> Your assignment: Print the first line of the material below and each line after it, exactly as written, ending with the line that contains "Agency staff can create".

> Given records:

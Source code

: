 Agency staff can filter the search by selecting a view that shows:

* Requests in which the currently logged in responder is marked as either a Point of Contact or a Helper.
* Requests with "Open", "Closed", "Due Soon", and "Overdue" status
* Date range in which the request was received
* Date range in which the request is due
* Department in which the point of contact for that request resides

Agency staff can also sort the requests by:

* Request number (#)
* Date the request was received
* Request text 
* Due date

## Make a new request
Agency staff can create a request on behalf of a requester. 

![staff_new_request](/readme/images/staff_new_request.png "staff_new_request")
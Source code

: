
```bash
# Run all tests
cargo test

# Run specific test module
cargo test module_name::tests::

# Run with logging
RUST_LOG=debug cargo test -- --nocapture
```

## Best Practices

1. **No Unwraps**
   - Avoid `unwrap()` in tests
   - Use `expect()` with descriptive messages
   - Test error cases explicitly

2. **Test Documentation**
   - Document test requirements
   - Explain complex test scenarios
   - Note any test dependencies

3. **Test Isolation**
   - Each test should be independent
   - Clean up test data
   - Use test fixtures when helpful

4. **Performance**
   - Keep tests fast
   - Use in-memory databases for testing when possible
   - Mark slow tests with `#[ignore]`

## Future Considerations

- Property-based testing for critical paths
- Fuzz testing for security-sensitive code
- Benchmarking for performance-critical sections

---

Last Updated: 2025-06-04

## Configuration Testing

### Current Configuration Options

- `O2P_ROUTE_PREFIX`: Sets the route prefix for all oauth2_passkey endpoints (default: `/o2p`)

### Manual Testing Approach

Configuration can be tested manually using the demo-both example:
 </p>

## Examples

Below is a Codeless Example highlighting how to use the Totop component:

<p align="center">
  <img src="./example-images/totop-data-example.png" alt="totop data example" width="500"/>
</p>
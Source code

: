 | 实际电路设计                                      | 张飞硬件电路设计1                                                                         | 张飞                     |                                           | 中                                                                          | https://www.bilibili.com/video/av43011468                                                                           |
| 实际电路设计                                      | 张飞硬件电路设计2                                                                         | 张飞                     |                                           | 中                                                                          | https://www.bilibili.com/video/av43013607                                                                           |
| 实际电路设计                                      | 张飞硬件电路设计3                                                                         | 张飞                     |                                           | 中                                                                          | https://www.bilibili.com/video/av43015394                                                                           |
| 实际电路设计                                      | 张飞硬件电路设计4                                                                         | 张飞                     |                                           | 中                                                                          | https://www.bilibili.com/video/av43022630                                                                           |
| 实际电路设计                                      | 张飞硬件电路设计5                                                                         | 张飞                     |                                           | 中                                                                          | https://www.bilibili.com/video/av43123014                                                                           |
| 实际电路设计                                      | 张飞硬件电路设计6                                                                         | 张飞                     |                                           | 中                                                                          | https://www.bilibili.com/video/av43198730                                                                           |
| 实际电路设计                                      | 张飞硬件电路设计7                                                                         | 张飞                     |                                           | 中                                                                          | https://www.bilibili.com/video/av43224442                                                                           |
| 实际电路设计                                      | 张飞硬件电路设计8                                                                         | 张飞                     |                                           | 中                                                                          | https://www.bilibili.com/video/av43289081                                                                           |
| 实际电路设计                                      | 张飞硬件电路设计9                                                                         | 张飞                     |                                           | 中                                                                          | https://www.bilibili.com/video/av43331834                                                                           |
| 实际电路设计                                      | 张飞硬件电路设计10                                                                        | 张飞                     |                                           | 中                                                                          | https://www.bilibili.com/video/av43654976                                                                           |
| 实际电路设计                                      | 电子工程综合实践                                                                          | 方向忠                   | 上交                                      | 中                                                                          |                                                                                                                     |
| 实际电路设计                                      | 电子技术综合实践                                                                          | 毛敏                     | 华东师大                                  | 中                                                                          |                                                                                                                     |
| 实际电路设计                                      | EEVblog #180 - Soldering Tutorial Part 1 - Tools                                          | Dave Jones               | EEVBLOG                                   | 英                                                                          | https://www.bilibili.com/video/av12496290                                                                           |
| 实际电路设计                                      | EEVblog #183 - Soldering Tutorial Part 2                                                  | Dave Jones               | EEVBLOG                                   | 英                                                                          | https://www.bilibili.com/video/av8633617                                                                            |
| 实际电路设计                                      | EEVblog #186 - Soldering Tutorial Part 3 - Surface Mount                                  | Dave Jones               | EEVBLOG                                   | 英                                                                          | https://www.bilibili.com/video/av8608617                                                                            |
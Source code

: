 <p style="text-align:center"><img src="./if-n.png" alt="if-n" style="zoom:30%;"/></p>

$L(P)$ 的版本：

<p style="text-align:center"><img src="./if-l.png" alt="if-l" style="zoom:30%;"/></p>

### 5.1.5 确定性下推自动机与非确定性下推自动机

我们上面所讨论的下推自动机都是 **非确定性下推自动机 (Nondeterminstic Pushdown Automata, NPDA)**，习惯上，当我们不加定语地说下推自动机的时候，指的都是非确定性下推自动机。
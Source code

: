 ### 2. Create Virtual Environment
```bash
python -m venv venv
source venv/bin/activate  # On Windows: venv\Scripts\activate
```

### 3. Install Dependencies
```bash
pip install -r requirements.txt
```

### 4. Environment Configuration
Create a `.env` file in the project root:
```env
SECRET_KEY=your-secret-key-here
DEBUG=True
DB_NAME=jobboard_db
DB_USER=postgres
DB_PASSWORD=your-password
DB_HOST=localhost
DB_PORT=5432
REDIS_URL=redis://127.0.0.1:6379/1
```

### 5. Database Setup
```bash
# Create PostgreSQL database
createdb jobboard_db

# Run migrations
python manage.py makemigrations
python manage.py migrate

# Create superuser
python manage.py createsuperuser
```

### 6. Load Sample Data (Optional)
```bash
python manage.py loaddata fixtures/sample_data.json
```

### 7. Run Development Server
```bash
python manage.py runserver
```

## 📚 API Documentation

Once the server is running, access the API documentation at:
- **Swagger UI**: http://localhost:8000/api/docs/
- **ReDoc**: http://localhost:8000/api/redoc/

> Reply to the task:
Source code

: Agency staff can filter the search by selecting a view that shows:

* Requests in which the currently logged in responder is marked as either a Point of Contact or a Helper.
* Requests with "Open", "Closed", "Due Soon", and "Overdue" status
* Date range in which the request was received
* Date range in which the request is due
* Department in which the point of contact for that request resides

Agency staff can also sort the requests by:

* Request number (#)
* Date the request was received
* Request text 
* Due date

## Make a new request
Agency staff can create a request on behalf of a requester. 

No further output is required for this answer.